In addition you can demonstrate in the scope of the project one of the following competences: 

  • investigate and evaluate scientific literature in robotics and vision technology to further clarify and find solutions for specific (sub)problems; 
  • manage a design project towards the presentation of a successful result within possibilities and constraints on time, budget and people; 
  • manage the technical aspects of the project towards the realization and documentation of a successful system by keeping a helicopter view on the whole system and keeping track of critical technical issues; 
  • give well motivated advise, clarify stakeholders needs and keep good relation with internal and external stakeholders.

Aanvullende informatie

Indication of target group 

Third and final year Bachelor of Engineering (BEng/BE) students with a background in mechatronics, motion technology, physics, mechanical engineering, electrical engineering, mathematics or computer science. 

 

Teaching methods + studyload 

Courses and educational organization: 

Part 1: 

  • Robot modelling (study load corresponds to 3ECTS): 
  • each week one lecture of 90 minutes  
  • each week one practical of 90 minutes 
  • Intelligent methods (study load corresponds to 3ECTS): 
  • each week one lecture of 90 minutes 
  • each week one practical of 90 minutes 
  • Image capturing and processing (study load corresponds to 3ECTS): 
  • each week one lecture of 90 minutes  
  • each week one practical of 90 minutes 

 

Part 2: 

  • Robot control (study load corresponds to 3ECTS): 
  • each week one lecture of 90 minutes  
  • each week one practical of 90 minutes 
  • Machine learning (study load corresponds to 3ECTS): 
  • each week one lecture of 90 minutes  
  • each week one practical of 90 minutes 
  • Pattern recognition (study load corresponds to 3ECTS): 
  • each week one lecture of 90 minutes  
  • each week one practical of 90 minutes 

 

Project organization (study load corresponds to 2 x 6ECTS): 

  • weekly meetings with project coach 
  • several tutorials on learning Linux and ROS 
  • guest lectures

 

Minimum- and maximum participation 

minimum of 10 students 

maximum of 40 students 

 

Contact hours 

The minimal number of contact hours per week is: 10.5 hours (these are clock hours).  

 

Partners 

Festo, TNO, Berg Hortimotive, Lely, HIT, Alten, PRIVA, Robot Care Systems, TU Delft, and various other companies  

 

Miscellaneous 

The courses, project, exams and all documents and reports will be in the English language. The members of the project groups will have different nationalities, which will prepare students to work in an international environment. 

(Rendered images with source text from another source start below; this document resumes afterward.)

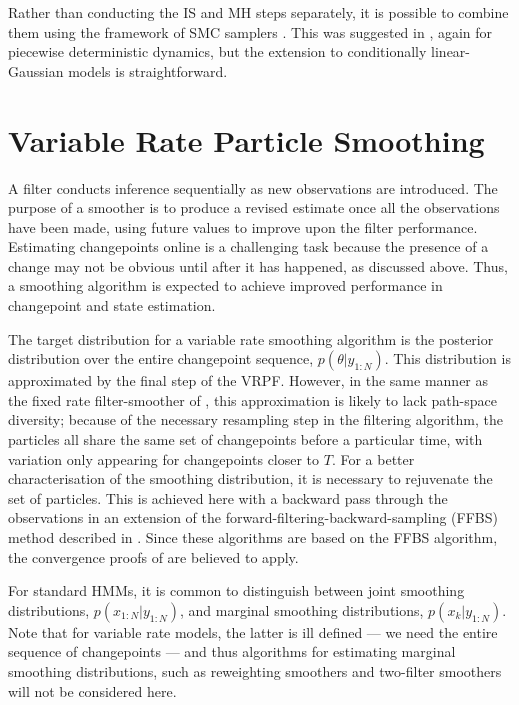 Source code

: \documentclass[10pt,twocolumn,twoside]{IEEEtran}
\begin{document}
Rather than conducting the IS and MH steps separately, it is possible to combine them using the framework of SMC samplers \cite{DelMoral2006}. This was suggested in \cite{Whiteley2011}, again for piecewise deterministic dynamics, but the extension to conditionally linear-Gaussian models is straightforward.



\section{Variable Rate Particle Smoothing} \label{sec:vrps}

A filter conducts inference sequentially as new observations are introduced. The purpose of a smoother is to produce a revised estimate once all the observations have been made, using future values to improve upon the filter performance. Estimating changepoints online is a challenging task because the presence of a change may not be obvious until after it has happened, as discussed above. Thus, a smoothing algorithm is expected to achieve improved performance in changepoint and state estimation.

The target distribution for a variable rate smoothing algorithm is the posterior distribution over the entire changepoint sequence, $p(\theta|y_{1:N})$. This distribution is approximated by the final step of the VRPF. However, in the same manner as the fixed rate filter-smoother of \cite{Kitagawa1996}, this approximation is likely to lack path-space diversity; because of the necessary resampling step in the filtering algorithm, the particles all share the same set of changepoints before a particular time, with variation only appearing for changepoints closer to $T$. For a better characterisation of the smoothing distribution, it is necessary to rejuvenate the set of particles. This is achieved here with a backward pass through the observations in an extension of the forward-filtering-backward-sampling (FFBS) method described in \cite{Godsill2004}. Since these algorithms are based on the FFBS algorithm, the convergence proofs of \cite{Godsill2004,Douc2011} are believed to apply.

For standard HMMs, it is common to distinguish between joint smoothing distributions, $p(x_{1:N}|y_{1:N})$, and marginal smoothing distributions, $p(x_k|y_{1:N})$. Note that for variable rate models, the latter is ill defined --- we need the entire sequence of changepoints --- and thus algorithms for estimating marginal smoothing distributions, such as reweighting smoothers \cite{Doucet2000} and two-filter smoothers \cite{Briers2010,Fearnhead2010} will not be considered here.
\end{document}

Minorkrant De Haagse Hogeschool

Bekijk onze minorkrant om alle HHs-minoren op een rijtje te zien.

Ingangseisen

Entry requirements 

Prerequisites for this minor are mastering the following subjects: 

Matrix calculus: matrix vector multiplication, solving set of linear equations;  

  • Dynamics: speed, acceleration, free body diagrams and equation of motion; 
  • Basics of control engineering: transfer functions, block schemes, system responses;  
  • Introduction in programming: some experience with writing of programs in a compiler or interpreter language, such as C, C++, Python or Matlab;  
  • Experience with design projects: knowledge of the V-model, functional decomposition, experience with working in project groups, writing a plan of approach, parallel planning, goal oriented working.  

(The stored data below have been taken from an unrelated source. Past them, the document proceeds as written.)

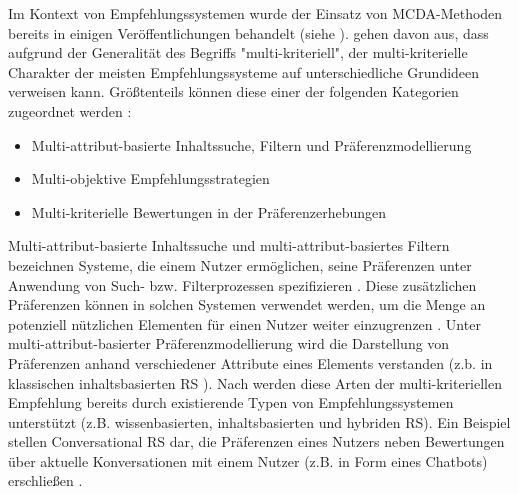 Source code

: Im Kontext von Empfehlungssystemen wurde der Einsatz von \ac{MCDA}-Metho\-den bereits in einigen Veröffentlichungen behandelt (siehe \cite{adomavicius:inproceedings:2}\cite{adomavicius:4:inbook}\cite{hdioud:inproceedings}\cite{lakiotaki:article}\cite{manouselis:article}\cite{zheng:inproceedings}).
\textcite[S. 849]{adomavicius:4:inbook} gehen davon aus, dass aufgrund der Generalität des Begriffs "multi-kriteriell", der multi-kriterielle Charakter \cite[S. 10]{adomavicius:5:inbook} der meisten Empfehlungssysteme auf unterschiedliche Grundideen verweisen kann.
Größtenteils können diese einer der folgenden Kategorien zugeordnet werden \cite[S. 849]{adomavicius:4:inbook}\cite[S. 10]{adomavicius:5:inbook}:
\begin{itemize}
    \item Multi-attribut-basierte Inhaltssuche, Filtern und Präferenzmodellierung
    \item Multi-objektive Empfehlungsstrategien
    \item Multi-kriterielle Bewertungen in der Präferenzerhebungen
\end{itemize}

Multi-attribut-basierte Inhaltssuche und multi-attribut-basiertes Filtern bezeichnen Systeme, die einem Nutzer ermöglichen, seine Präferenzen unter Anwendung von Such- bzw. Filterprozessen spezifizieren \cite[S. 851]{adomavicius:4:inbook}\cite[S. 10]{adomavicius:5:inbook}.
Diese zusätzlichen Präferenzen können in solchen Systemen verwendet werden, um die Menge an potenziell nützlichen Elementen für einen Nutzer weiter einzugrenzen \cite[S. 11]{adomavicius:5:inbook}.
Unter multi-attribut-basierter Präferenzmodellierung wird die Darstellung von Präferenzen anhand verschiedener Attribute eines Elements verstanden (z.b. in klassischen inhaltsbasierten \ac{RS} \cite[S. 10]{adomavicius:5:inbook}\cite[S. 205]{hdioud:inproceedings}).
Nach \textcite[S. 850]{adomavicius:4:inbook} werden diese Arten der multi-kriteriellen Empfehlung bereits durch existierende Typen von Empfehlungssystemen unterstützt (z.B. wissenbasierten, inhaltsbasierten und hybriden \ac{RS}).
Ein Beispiel stellen Conversational \ac{RS} dar, die Präferenzen eines Nutzers neben Bewertungen über aktuelle Konversationen mit einem Nutzer (z.B. in Form eines Chatbots) erschließen \cite[S. 1]{yueming:article}.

In addition, you should have obtained at least 60 ECTS of the main phase (hoofdfase) of your study. The minor is meant for engineering students such as mechatronics, eletrical engineering, mechanical engineering, applied physics and computer science. Unless necessary competences can be shown explicitly, the minor cannot be done by students from industrial product design, architecture, (chemical) process technology, communication and multimedia design and technical business administration.      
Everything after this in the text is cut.